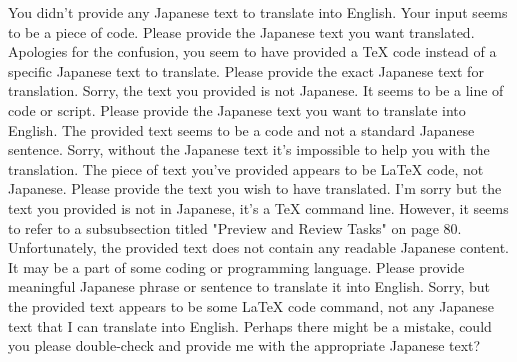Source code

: You didn't provide any Japanese text to translate into English. Your input seems to be a piece of code. Please provide the Japanese text you want translated.
Apologies for the confusion, you seem to have provided a TeX code instead of a specific Japanese text to translate. Please provide the exact Japanese text for translation.
Sorry, the text you provided is not Japanese. It seems to be a line of code or script.
Please provide the Japanese text you want to translate into English. The provided text seems to be a code and not a standard Japanese sentence.
Sorry, without the Japanese text it's impossible to help you with the translation. The piece of text you've provided appears to be LaTeX code, not Japanese. Please provide the text you wish to have translated.
I'm sorry but the text you provided is not in Japanese, it's a TeX command line. However, it seems to refer to a subsubsection titled "Preview and Review Tasks" on page 80.
Unfortunately, the provided text does not contain any readable Japanese content. It may be a part of some coding or programming language. Please provide meaningful Japanese phrase or sentence to translate it into English.
Sorry, but the provided text appears to be some LaTeX code command, not any Japanese text that I can translate into English. Perhaps there might be a mistake, could you please double-check and provide me with the appropriate Japanese text?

◇ ◇ ◇ ◇

**Prompt:** Return every line of the preceding records in which the word "with" appears.

**Expected answer:**
Sorry, without the Japanese text it's impossible to help you with the translation. The piece of text you've provided appears to be LaTeX code, not Japanese. Please provide the text you wish to have translated.
Sorry, but the provided text appears to be some LaTeX code command, not any Japanese text that I can translate into English. Perhaps there might be a mistake, could you please double-check and provide me with the appropriate Japanese text?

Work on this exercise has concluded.